▶ [WHAT THIS TASK INVOLVES] Everything from the line containing "La quantità di" through the line containing "di variabili MAP al 50%, il" should be repeated exactly, and nothing else from the data.

━━ DATA UNDER STUDY ━━

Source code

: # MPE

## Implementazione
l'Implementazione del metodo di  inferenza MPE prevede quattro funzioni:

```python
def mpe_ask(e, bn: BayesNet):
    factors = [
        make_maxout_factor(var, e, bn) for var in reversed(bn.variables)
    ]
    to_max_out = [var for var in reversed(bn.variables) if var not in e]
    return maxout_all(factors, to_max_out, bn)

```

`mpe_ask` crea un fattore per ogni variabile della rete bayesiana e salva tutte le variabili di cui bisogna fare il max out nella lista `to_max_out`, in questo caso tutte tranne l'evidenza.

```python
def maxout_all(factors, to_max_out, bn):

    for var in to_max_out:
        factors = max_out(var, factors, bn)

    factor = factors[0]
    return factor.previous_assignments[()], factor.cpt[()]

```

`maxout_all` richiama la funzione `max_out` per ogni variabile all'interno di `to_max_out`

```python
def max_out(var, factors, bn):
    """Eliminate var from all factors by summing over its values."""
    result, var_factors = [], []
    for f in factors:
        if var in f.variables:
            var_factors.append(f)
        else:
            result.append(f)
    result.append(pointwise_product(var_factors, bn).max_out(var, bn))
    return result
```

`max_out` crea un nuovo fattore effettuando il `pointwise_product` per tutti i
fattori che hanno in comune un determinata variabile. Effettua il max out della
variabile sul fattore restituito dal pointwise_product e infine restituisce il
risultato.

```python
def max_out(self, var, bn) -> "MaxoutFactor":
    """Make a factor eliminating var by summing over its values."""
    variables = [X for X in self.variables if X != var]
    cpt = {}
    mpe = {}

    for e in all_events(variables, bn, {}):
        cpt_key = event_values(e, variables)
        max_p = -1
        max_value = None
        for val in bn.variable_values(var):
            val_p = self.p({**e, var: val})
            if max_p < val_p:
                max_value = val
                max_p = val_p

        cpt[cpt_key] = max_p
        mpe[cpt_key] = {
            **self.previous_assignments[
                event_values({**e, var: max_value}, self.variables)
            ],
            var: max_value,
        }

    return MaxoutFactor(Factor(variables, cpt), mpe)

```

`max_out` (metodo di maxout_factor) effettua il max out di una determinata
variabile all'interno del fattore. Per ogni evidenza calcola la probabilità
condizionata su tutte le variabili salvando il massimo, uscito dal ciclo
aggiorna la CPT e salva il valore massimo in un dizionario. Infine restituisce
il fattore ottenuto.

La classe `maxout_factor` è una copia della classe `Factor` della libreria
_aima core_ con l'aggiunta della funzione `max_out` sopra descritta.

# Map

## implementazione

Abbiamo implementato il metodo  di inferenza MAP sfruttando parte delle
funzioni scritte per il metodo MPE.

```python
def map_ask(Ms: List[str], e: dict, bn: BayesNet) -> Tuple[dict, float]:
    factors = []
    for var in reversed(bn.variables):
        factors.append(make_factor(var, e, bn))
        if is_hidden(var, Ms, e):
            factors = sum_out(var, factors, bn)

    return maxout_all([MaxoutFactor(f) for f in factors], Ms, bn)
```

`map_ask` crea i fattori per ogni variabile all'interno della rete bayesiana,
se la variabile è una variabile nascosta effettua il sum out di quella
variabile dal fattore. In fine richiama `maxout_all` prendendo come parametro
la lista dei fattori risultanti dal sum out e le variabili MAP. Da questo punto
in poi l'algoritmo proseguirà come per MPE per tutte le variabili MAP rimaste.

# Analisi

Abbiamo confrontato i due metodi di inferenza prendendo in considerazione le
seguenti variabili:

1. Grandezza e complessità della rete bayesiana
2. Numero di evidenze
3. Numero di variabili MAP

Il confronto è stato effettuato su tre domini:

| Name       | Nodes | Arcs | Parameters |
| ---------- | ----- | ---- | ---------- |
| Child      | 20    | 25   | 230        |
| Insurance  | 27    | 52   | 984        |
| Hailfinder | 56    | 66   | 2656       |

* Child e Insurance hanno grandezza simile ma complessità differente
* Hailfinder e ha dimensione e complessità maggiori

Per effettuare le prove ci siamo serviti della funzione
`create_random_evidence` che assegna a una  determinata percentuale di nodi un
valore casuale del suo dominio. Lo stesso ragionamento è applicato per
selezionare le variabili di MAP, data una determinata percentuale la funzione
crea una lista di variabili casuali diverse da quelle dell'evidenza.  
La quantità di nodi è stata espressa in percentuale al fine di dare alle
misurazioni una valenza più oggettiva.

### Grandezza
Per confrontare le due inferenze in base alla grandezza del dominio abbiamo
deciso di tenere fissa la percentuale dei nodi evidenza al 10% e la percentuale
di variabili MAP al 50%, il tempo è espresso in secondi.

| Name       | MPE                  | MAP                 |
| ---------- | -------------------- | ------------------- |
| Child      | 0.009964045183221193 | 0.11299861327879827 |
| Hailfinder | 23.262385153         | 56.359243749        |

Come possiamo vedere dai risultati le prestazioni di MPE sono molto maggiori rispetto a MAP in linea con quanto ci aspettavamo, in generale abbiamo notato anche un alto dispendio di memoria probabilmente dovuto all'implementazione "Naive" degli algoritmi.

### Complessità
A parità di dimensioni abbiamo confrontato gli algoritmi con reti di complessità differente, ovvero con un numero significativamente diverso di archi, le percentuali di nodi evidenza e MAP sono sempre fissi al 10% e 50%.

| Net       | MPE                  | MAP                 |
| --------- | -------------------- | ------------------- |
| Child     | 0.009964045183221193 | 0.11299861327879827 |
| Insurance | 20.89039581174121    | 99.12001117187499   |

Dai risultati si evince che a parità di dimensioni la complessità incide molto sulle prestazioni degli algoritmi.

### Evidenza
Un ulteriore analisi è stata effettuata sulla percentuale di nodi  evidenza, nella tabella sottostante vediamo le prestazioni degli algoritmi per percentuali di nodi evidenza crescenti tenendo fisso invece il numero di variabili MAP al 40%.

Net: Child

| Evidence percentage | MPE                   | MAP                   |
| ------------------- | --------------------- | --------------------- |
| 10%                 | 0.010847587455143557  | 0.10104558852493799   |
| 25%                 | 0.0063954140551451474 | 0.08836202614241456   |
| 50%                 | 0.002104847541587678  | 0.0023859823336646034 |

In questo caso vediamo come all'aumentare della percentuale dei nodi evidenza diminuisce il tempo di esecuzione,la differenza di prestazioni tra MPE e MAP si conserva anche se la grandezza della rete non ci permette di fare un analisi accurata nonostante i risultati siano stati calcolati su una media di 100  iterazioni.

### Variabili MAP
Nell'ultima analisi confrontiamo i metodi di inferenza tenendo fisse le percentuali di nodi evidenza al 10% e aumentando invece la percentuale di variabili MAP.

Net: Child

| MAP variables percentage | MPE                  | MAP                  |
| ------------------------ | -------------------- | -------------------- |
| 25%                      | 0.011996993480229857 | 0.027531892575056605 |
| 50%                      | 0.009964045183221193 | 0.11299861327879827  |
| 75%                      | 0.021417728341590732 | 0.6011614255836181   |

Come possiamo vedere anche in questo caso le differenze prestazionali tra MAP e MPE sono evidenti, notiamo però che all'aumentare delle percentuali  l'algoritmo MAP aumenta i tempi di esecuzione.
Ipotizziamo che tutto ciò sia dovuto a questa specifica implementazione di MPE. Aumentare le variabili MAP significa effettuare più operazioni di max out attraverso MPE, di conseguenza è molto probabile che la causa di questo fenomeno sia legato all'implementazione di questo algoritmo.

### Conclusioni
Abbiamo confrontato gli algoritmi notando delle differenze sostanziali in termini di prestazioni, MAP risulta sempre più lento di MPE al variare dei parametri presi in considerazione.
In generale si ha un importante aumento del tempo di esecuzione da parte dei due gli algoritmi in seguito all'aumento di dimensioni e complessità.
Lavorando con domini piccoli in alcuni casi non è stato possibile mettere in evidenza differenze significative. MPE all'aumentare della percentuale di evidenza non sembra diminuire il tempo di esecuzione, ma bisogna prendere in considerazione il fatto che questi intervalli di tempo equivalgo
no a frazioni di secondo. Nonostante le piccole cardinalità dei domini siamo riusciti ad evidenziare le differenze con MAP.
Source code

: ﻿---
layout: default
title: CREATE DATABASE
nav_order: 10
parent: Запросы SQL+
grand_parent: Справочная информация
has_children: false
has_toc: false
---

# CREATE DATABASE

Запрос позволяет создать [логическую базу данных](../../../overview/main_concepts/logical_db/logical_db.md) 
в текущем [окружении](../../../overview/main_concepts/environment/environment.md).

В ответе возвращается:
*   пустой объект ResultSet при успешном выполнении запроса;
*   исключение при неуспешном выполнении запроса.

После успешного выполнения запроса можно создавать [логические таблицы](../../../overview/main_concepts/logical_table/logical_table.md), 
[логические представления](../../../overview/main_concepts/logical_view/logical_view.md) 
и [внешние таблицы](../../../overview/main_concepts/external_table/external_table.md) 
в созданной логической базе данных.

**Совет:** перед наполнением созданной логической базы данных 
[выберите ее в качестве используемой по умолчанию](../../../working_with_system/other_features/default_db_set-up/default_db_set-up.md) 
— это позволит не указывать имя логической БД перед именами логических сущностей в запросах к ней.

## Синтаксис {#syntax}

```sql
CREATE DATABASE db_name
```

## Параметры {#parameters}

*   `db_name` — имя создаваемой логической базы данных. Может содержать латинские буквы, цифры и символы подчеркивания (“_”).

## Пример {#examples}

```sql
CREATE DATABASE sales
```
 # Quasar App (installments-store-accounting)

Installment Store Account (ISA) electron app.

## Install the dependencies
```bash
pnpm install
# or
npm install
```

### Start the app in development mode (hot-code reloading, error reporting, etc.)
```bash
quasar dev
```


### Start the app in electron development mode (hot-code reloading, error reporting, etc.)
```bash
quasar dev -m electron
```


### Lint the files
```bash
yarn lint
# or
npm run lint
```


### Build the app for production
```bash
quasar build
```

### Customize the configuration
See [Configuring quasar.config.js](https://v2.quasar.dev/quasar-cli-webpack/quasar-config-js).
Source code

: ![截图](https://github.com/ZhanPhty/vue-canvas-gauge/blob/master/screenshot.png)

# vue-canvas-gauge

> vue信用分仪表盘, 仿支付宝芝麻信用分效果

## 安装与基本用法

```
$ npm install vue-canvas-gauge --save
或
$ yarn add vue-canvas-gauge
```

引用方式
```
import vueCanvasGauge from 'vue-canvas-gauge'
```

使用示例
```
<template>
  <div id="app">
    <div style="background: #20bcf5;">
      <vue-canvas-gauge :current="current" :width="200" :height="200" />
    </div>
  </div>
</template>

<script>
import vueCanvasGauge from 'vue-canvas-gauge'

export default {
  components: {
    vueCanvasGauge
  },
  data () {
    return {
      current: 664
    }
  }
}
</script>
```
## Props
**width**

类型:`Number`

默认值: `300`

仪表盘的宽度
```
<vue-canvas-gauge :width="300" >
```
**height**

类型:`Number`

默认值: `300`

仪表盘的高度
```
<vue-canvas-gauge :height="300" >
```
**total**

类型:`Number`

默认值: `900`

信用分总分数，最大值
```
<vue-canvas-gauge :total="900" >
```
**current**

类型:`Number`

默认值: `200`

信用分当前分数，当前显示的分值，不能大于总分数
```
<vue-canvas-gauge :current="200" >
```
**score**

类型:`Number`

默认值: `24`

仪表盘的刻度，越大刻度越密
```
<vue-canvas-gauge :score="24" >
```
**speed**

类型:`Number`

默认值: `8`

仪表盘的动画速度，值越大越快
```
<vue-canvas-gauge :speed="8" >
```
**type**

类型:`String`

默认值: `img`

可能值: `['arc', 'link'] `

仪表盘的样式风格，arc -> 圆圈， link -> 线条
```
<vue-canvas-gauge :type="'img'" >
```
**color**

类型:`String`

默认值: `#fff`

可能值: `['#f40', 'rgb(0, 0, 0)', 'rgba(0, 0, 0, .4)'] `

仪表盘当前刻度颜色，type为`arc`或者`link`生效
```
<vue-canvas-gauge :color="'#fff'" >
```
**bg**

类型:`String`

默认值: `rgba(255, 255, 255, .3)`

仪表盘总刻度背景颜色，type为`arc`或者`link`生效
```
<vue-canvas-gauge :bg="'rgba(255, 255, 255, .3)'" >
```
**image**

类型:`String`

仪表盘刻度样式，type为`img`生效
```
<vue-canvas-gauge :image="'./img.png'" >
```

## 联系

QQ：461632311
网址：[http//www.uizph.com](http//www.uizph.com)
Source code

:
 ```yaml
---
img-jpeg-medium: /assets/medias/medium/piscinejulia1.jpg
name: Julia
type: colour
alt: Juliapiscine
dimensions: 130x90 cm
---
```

━━━

▶ [FINISHED EXERCISE]
La quantità di nodi è stata espressa in percentuale al fine di dare alle
misurazioni una valenza più oggettiva.

### Grandezza
Per confrontare le due inferenze in base alla grandezza del dominio abbiamo
deciso di tenere fissa la percentuale dei nodi evidenza al 10% e la percentuale
di variabili MAP al 50%, il tempo è espresso in secondi.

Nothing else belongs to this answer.